Please help Ukraine!
Sponsor
Pandoc   a universal document converter

Creating Custom Pandoc Writers in Lua

Introduction

If you need to render a format not already handled by pandoc, or you want to change how pandoc renders a format, you can create a custom writer using the Lua language. Pandoc has a built-in Lua interpreter, so you needn’t install any additional software to do this.

A custom writer is a Lua file that defines how to render the document. Two styles of custom writers are supported: classic custom writers must define rendering functions for each AST element. New style writers, available since pandoc 2.17.2, must define just a single function Writer, which gets passed the document and writer options, and then does all rendering.

Classic style

A writer using the classic style defines rendering functions for each element of the pandoc AST.

For example,

function Para(s)
  return "<paragraph>" .. s .. "</paragraph>"
end

The best way to go about creating a classic custom writer is to modify the example that comes with pandoc. To get the example, you can do

pandoc --print-default-data-file sample.lua > sample.lua

A custom HTML writer

sample.lua is a full-features HTML writer, with explanatory comments. To use it, just use the path to the custom writer as the writer name:

pandoc -t sample.lua myfile.md

sample.lua defines all the functions needed by any custom writer, so you can design your own custom writer by modifying the functions in sample.lua according to your needs.

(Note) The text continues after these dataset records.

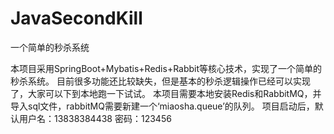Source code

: # JavaSecondKill
一个简单的秒杀系统

本项目采用SpringBoot+Mybatis+Redis+Rabbit等核心技术，实现了一个简单的秒杀系统。
目前很多功能还比较缺失，但是基本的秒杀逻辑操作已经可以实现了，大家可以下到本地跑一下试试。
本项目需要本地安装Redis和RabbitMQ，并导入sql文件，rabbitMQ需要新建一个‘miaosha.queue’的队列。
项目启动后，默认用户名：13838384438 密码：123456
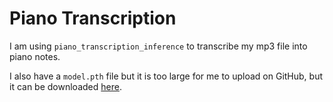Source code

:# Piano Transcription 

I am using `piano_transcription_inference` to transcribe my mp3 file into piano notes.

I also have a `model.pth` file but it is too large for me to upload on GitHub, but it can be downloaded [here](https://zenodo.org/record/4034264/files/CRNN_note_F1%3D0.9677_pedal_F1%3D0.9186.pth?download=1).
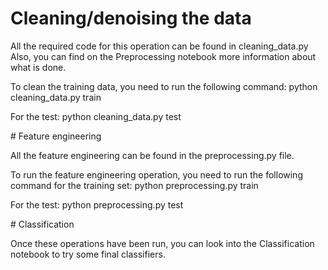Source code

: # Cleaning/denoising the data

All the required code for this operation can be found in cleaning_data.py
Also, you can find on the Preprocessing notebook more information about what is done.

To clean the training data, you need to run the following command:
python cleaning_data.py train

For the test:
python cleaning_data.py test

# Feature engineering

All the feature engineering can be found in the preprocessing.py file.

To run the feature engineering operation, you need to run the following command for the training set:
python preprocessing.py train

For the test:
python preprocessing.py test

# Classification

Once these operations have been run, you can look into the Classification notebook to try some final classifiers.
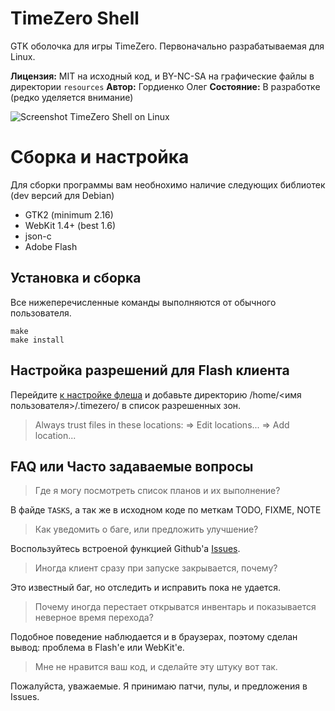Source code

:TimeZero Shell
==============
GTK оболочка для игры TimeZero. Первоначально разрабатываемая для Linux.

**Лицензия:** MIT на исходный код, и BY-NC-SA на графические файлы в директории `resources`
**Автор:** Гордиенко Олег
**Состояние:** В разработке (редко уделяется внимание)

![Screenshot TimeZero Shell on Linux](http://ompldr.org/vZXRldA/timezero-shell.jpg)


Сборка и настройка
==================
Для сборки программы вам необнохимо наличие следующих библиотек (dev версий для Debian)

 - GTK2 (minimum 2.16)
 - WebKit 1.4+ (best 1.6)
 - json-c
 - Adobe Flash


Установка и сборка
------------------
Все нижеперечисленные команды выполняются от обычного пользователя.

	make
	make install


Настройка разрешений для Flash клиента
--------------------------------------
Перейдите [к настройке флеша](http://www.macromedia.com/support/documentation/en/flashplayer/help/settings_manager04.html) и добавьте директорию /home/<имя пользователя>/.timezero/ в список разрешенных зон.

> Always trust files in these locations: => Edit locations... => Add location...


FAQ или Часто задаваемые вопросы
--------------------------------

> Где я могу посмотреть список планов и их выполнение?

В файде `TASKS`, а так же в исходном коде по меткам TODO, FIXME, NOTE

> Как уведомить о баге, или предложить улучшение?

Воспользуйтесь встроеной функцией Github'а [Issues](https://github.com/gordio/timezero-shell/issues).

> Иногда клиент сразу при запуске закрывается, почему?

Это известный баг, но отследить и исправить пока не удается.

> Почему иногда перестает открыватся инвентарь и показывается неверное время перехода?

Подобное поведение наблюдается и в браузерах, поэтому сделан вывод: проблема в Flash'е или WebKit'e.

> Мне не нравится ваш код, и сделайте эту штуку вот так.

Пожалуйста, уважаемые. Я принимаю патчи, пулы, и предложения в Issues.
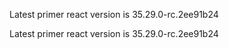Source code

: Latest primer react version is 35.29.0-rc.2ee91b24

Latest primer react version is 35.29.0-rc.2ee91b24

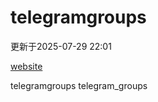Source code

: # telegramgroups
更新于2025-07-29 22:01

[website](https://allgroups.github.io/telegramgroups/)

telegramgroups
telegram_groups
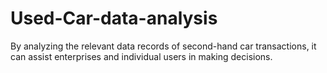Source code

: # Used-Car-data-analysis
By analyzing the relevant data records of second-hand car transactions, it can assist enterprises and individual users in making decisions.
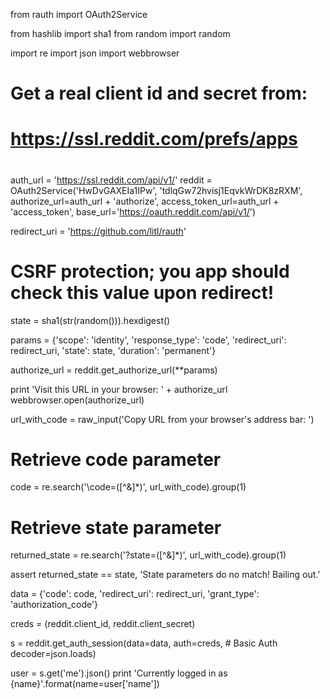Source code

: from rauth import OAuth2Service

from hashlib import sha1
from random import random

import re
import json
import webbrowser

# Get a real client id and secret from:
#
#   https://ssl.reddit.com/prefs/apps
#
auth_url = 'https://ssl.reddit.com/api/v1/'
reddit = OAuth2Service('HwDvGAXEIa1IPw',
                       'tdlqGw72hvisj1EqvkWrDK8zRXM',
                       authorize_url=auth_url + 'authorize',
                       access_token_url=auth_url + 'access_token',
                       base_url='https://oauth.reddit.com/api/v1/')

redirect_uri = 'https://github.com/litl/rauth'

# CSRF protection; you app should check this value upon redirect!
state = sha1(str(random())).hexdigest()

params = {'scope': 'identity',
          'response_type': 'code',
          'redirect_uri': redirect_uri,
          'state': state,
          'duration': 'permanent'}

authorize_url = reddit.get_authorize_url(**params)

print 'Visit this URL in your browser: ' + authorize_url
webbrowser.open(authorize_url)

url_with_code = raw_input('Copy URL from your browser\'s address bar: ')

# Retrieve code parameter
code = re.search('\code=([^&]*)', url_with_code).group(1)

# Retrieve state parameter
returned_state = re.search('\?state=([^&]*)', url_with_code).group(1)

assert returned_state == state, 'State parameters do no match! Bailing out.'

data = {'code': code,
        'redirect_uri': redirect_uri,
        'grant_type': 'authorization_code'}

creds = (reddit.client_id, reddit.client_secret)

s = reddit.get_auth_session(data=data,
                            auth=creds,  # Basic Auth
                            decoder=json.loads)

user = s.get('me').json()
print 'Currently logged in as {name}'.format(name=user['name'])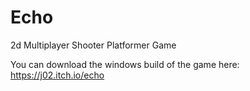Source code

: # Echo
2d Multiplayer Shooter Platformer Game

You can download the windows build of the game here: https://j02.itch.io/echo 
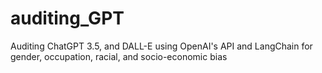 # auditing_GPT
Auditing ChatGPT 3.5, and DALL-E using OpenAI's API and LangChain for gender, occupation, racial, and socio-economic bias
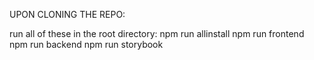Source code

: UPON CLONING THE REPO:

run all of these in the root directory:
npm run allinstall
npm run frontend
npm run backend
npm run storybook





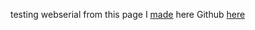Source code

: testing webserial from this page I [made](https://hpssjellis.github.io/my-examples-of-arduino-webUSB-webSerial/public/webserial-and-polyfill.html)  here Github [here](https://github.com/hpssjellis/web-serial-polyfill)


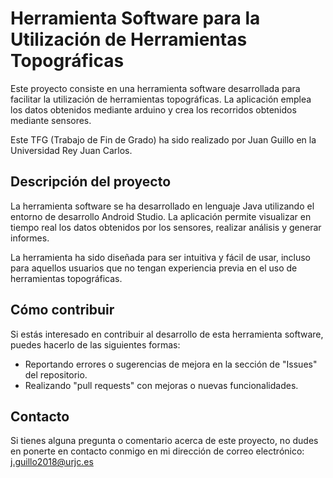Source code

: # Herramienta Software para la Utilización de Herramientas Topográficas

Este proyecto consiste en una herramienta software desarrollada para facilitar la utilización de herramientas topográficas. La aplicación emplea los datos obtenidos mediante arduino y crea los recorridos obtenidos mediante sensores.

Este TFG (Trabajo de Fin de Grado) ha sido realizado por Juan Guillo en la Universidad Rey Juan Carlos.

## Descripción del proyecto

La herramienta software se ha desarrollado en lenguaje Java utilizando el entorno de desarrollo Android Studio. La aplicación permite visualizar en tiempo real los datos obtenidos por los sensores, realizar análisis y generar informes.

La herramienta ha sido diseñada para ser intuitiva y fácil de usar, incluso para aquellos usuarios que no tengan experiencia previa en el uso de herramientas topográficas.

## Cómo contribuir

Si estás interesado en contribuir al desarrollo de esta herramienta software, puedes hacerlo de las siguientes formas:

- Reportando errores o sugerencias de mejora en la sección de "Issues" del repositorio.
- Realizando "pull requests" con mejoras o nuevas funcionalidades.

## Contacto

Si tienes alguna pregunta o comentario acerca de este proyecto, no dudes en ponerte en contacto conmigo en mi dirección de correo electrónico: j.guillo2018@urjc.es


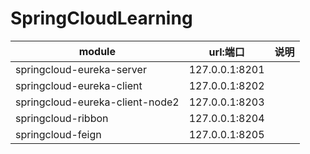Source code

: # SpringCloudLearning


| module | url:端口       | 说明 |
| ------ | -------------- | ---- |
| springcloud-eureka-server  | 127.0.0.1:8201 |      |
| springcloud-eureka-client       | 127.0.0.1:8202 |      |
| springcloud-eureka-client-node2       | 127.0.0.1:8203 |      |
| springcloud-ribbon       | 127.0.0.1:8204 |      |
| springcloud-feign       | 127.0.0.1:8205 |      |


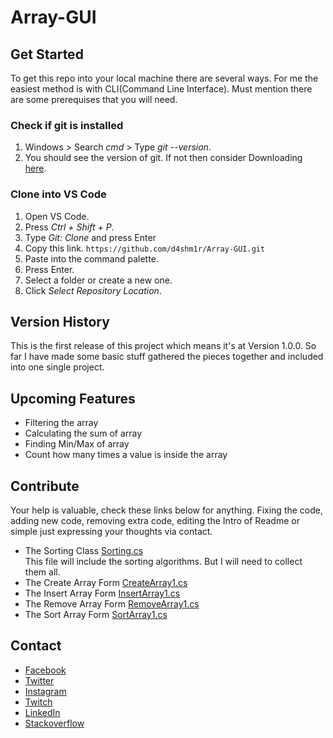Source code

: # Array-GUI
## Get Started
To get this repo into your local machine there are several ways. For me the easiest method is with CLI(Command Line Interface). Must mention there are some prerequises that you will need.

### Check if git is installed
1. Windows > Search _cmd_ > Type _git --version_.
2. You should see the version of git. If not then consider Downloading [here](https://git-scm.com/downloads).

### Clone into VS Code
1. Open VS Code.
2. Press _Ctrl + Shift + P_.
3. Type _Git: Clone_ and press Enter
4. Copy this link.
`https://github.com/d4shm1r/Array-GUI.git`
5. Paste into the command palette.
6. Press Enter.
7. Select a folder or create a new one.
8. Click _Select Repository Location_.

## Version History
This is the first release of this project which means it's at Version 1.0.0. So far I have made some basic stuff gathered the pieces together and included into one single project.

## Upcoming Features
* Filtering the array
* Calculating the sum of array
* Finding Min/Max of array
* Count how many times a value is inside the array

## Contribute
Your help is valuable, check these links below for anything. Fixing the code, adding new code, removing extra code, editing the Intro of Readme or simple just expressing your thoughts via contact.

* The Sorting Class [Sorting.cs](https://github.com/d4shm1r/Array-GUI/blob/main/Array%20GUI/Sorting.cs) \
This file will include the sorting algorithms. But I will need to collect them all.
* The Create Array Form [CreateArray1.cs](https://github.com/d4shm1r/Array-GUI/blob/main/Array%20GUI/CreateArray1.cs)
* The Insert Array Form [InsertArray1.cs](https://github.com/d4shm1r/Array-GUI/blob/main/Array%20GUI/InsertArray1.cs)
* The Remove Array Form [RemoveArray1.cs](https://github.com/d4shm1r/Array-GUI/blob/main/Array%20GUI/RemoveArray1.cs)
* The Sort Array Form [SortArray1.cs](https://github.com/d4shm1r/Array-GUI/blob/main/Array%20GUI/sortArray1.cs)

## Contact
* [Facebook](https://facebook.com/d4shm1r)
* [Twitter](https://twitter.com/d4shm1r)
* [Instagram](https://instagram.com/d4shm1r)
* [Twitch](https://twitch.tv/d4shm1r)
* [LinkedIn](https://linkedin.com/in/d4shm1r)
* [Stackoverflow](https://stackoverflow.com/users/11323209/d4shm1r)
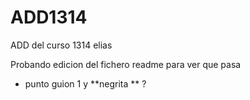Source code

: ADD1314
=======

ADD del curso 1314 elias


Probando edicion del fichero readme para ver que pasa
* punto guion 1 y **negrita ** ?
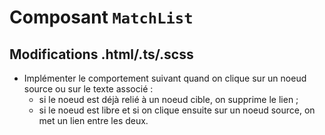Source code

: # Composant `MatchList`

## Modifications .html/.ts/.scss

* Implémenter le comportement suivant quand on clique sur un noeud source ou sur le texte associé :
  - si le noeud est déjà relié à un noeud cible, on supprime le lien ;
  - si le noeud est libre et si on clique ensuite sur un noeud source, on met un lien entre les deux.
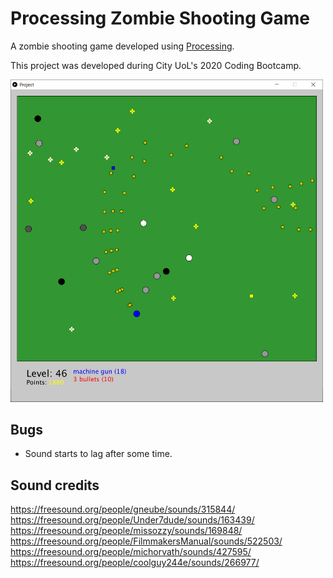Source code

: # Processing Zombie Shooting Game

A zombie shooting game developed using [Processing](https://processing.org).

This project was developed during City UoL's 2020 Coding Bootcamp.

<img src="screenshot.png" width="500">

## Bugs
* Sound starts to lag after some time.

## Sound credits
https://freesound.org/people/gneube/sounds/315844/  
https://freesound.org/people/Under7dude/sounds/163439/  
https://freesound.org/people/missozzy/sounds/169848/  
https://freesound.org/people/FilmmakersManual/sounds/522503/  
https://freesound.org/people/michorvath/sounds/427595/  
https://freesound.org/people/coolguy244e/sounds/266977/  
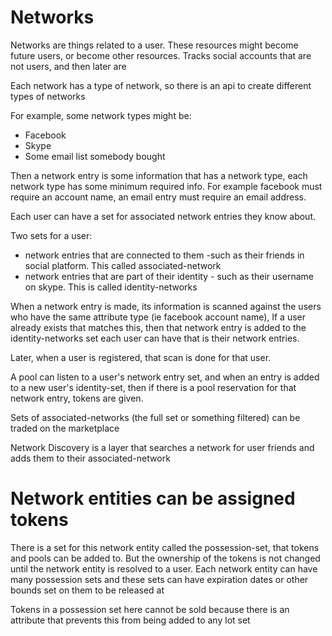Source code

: # Networks

Networks are things related to a user. These resources might become future users, or become other resources.
Tracks social accounts that are not users, and then later are

Each network has a type of network, so there is an api to create different types of networks

For example, some network types might be:
* Facebook
* Skype
* Some email list somebody bought

Then a network entry is some information that has a network type, each network type has some minimum required info. For example facebook must require an account name,
an email entry must require an email address.

Each user can have a set for associated network entries they know about.

Two sets for a user:
* network entries that are connected to them -such as their friends in social platform. This called associated-network
* network entries that are part of their identity - such as their username on skype. This is called identity-networks


When a network entry is made, its information is scanned against the users who have the same attribute type (ie facebook account name),
If a user already exists that matches this, then that network entry is added to the identity-networks set each user can have that is their network entries.


Later, when a user is registered, that scan is done for that user.

A pool can listen to a user's network entry set, and when an entry is added to a new user's identity-set, then if there is a pool reservation for that network entry, tokens are given.



Sets of associated-networks (the full set or something filtered) can be traded on the marketplace

Network Discovery is a layer that searches a network for user friends and adds them to their associated-network

# Network entities can be assigned tokens

There is a set for this network entity called the possession-set, that tokens and pools can be added to. But the ownership of the tokens is not changed until the network entity is resolved to a user.
Each network entity can have many possession sets and these sets can have expiration dates or other bounds set on them to be released at

Tokens in a possession set here cannot be sold because there is an attribute that prevents this from being added to any lot set

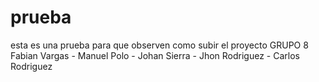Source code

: # prueba
esta es una prueba para que observen como subir el proyecto
GRUPO 8 Fabian Vargas - Manuel Polo - Johan Sierra - Jhon Rodriguez - Carlos Rodriguez
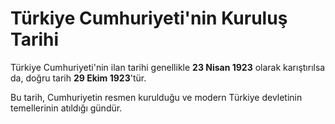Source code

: # Türkiye Cumhuriyeti'nin Kuruluş Tarihi

Türkiye Cumhuriyeti'nin ilan tarihi genellikle **23 Nisan 1923** olarak karıştırılsa da, doğru tarih **29 Ekim 1923**'tür.

Bu tarih, Cumhuriyetin resmen kurulduğu ve modern Türkiye devletinin temellerinin atıldığı gündür.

-- This is a sample custom writer for pandoc.  It produces output
-- that is very similar to that of pandoc's HTML writer.
-- There is one new feature: code blocks marked with class 'dot'
-- are piped through graphviz and images are included in the HTML
-- output using 'data:' URLs. The image format can be controlled
-- via the `image_format` metadata field.
--
-- Invoke with: pandoc -t sample.lua
--
-- Note:  you need not have lua installed on your system to use this
-- custom writer.  However, if you do have lua installed, you can
-- use it to test changes to the script.  'lua sample.lua' will
-- produce informative error messages if your code contains
-- syntax errors.

local pipe = pandoc.pipe
local stringify = (require 'pandoc.utils').stringify

-- The global variable PANDOC_DOCUMENT contains the full AST of
-- the document which is going to be written. It can be used to
-- configure the writer.
local meta = PANDOC_DOCUMENT.meta

-- Choose the image format based on the value of the
-- `image_format` meta value.
local image_format = meta.image_format
  and stringify(meta.image_format)
  or 'png'
local image_mime_type = ({
    jpeg = 'image/jpeg',
    jpg = 'image/jpeg',
    gif = 'image/gif',
    png = 'image/png',
    svg = 'image/svg+xml',
  })[image_format]
  or error('unsupported image format `' .. image_format .. '`')

-- Character escaping
local function escape(s, in_attribute)
  return s:gsub('[<>&"\']',
    function(x)
      if x == '<' then
        return '&lt;'
      elseif x == '>' then
        return '&gt;'
      elseif x == '&' then
        return '&amp;'
      elseif in_attribute and x == '"' then
        return '&quot;'
      elseif in_attribute and x == "'" then
        return '&#39;'
      else
        return x
      end
    end)
end

-- Helper function to convert an attributes table into
-- a string that can be put into HTML tags.
local function attributes(attr)
  local attr_table = {}
  for x,y in pairs(attr) do
    if y and y ~= '' then
      table.insert(attr_table, ' ' .. x .. '="' .. escape(y,true) .. '"')
    end
  end
  return table.concat(attr_table)
end

-- Table to store footnotes, so they can be included at the end.
local notes = {}

-- Blocksep is used to separate block elements.
function Blocksep()
  return '\n\n'
end

-- This function is called once for the whole document. Parameters:
-- body is a string, metadata is a table, variables is a table.
-- This gives you a fragment.  You could use the metadata table to
-- fill variables in a custom lua template.  Or, pass `--template=...`
-- to pandoc, and pandoc will do the template processing as usual.
function Doc(body, metadata, variables)
  local buffer = {}
  local function add(s)
    table.insert(buffer, s)
  end
  add(body)
  if #notes > 0 then
    add('<ol class="footnotes">')
    for _,note in pairs(notes) do
      add(note)
    end
    add('</ol>')
  end
  return table.concat(buffer,'\n') .. '\n'
end

-- The functions that follow render corresponding pandoc elements.
-- s is always a string, attr is always a table of attributes, and
-- items is always an array of strings (the items in a list).
-- Comments indicate the types of other variables.

function Str(s)
  return escape(s)
end

function Space()
  return ' '
end

function SoftBreak()
  return '\n'
end

function LineBreak()
  return '<br/>'
end

function Emph(s)
  return '<em>' .. s .. '</em>'
end

function Strong(s)
  return '<strong>' .. s .. '</strong>'
end

function Subscript(s)
  return '<sub>' .. s .. '</sub>'
end

function Superscript(s)
  return '<sup>' .. s .. '</sup>'
end

function SmallCaps(s)
  return '<span style="font-variant: small-caps;">' .. s .. '</span>'
end

function Strikeout(s)
  return '<del>' .. s .. '</del>'
end

function Link(s, tgt, tit, attr)
  return '<a href="' .. escape(tgt,true) .. '" title="' ..
         escape(tit,true) .. '"' .. attributes(attr) .. '>' .. s .. '</a>'
end

function Image(s, src, tit, attr)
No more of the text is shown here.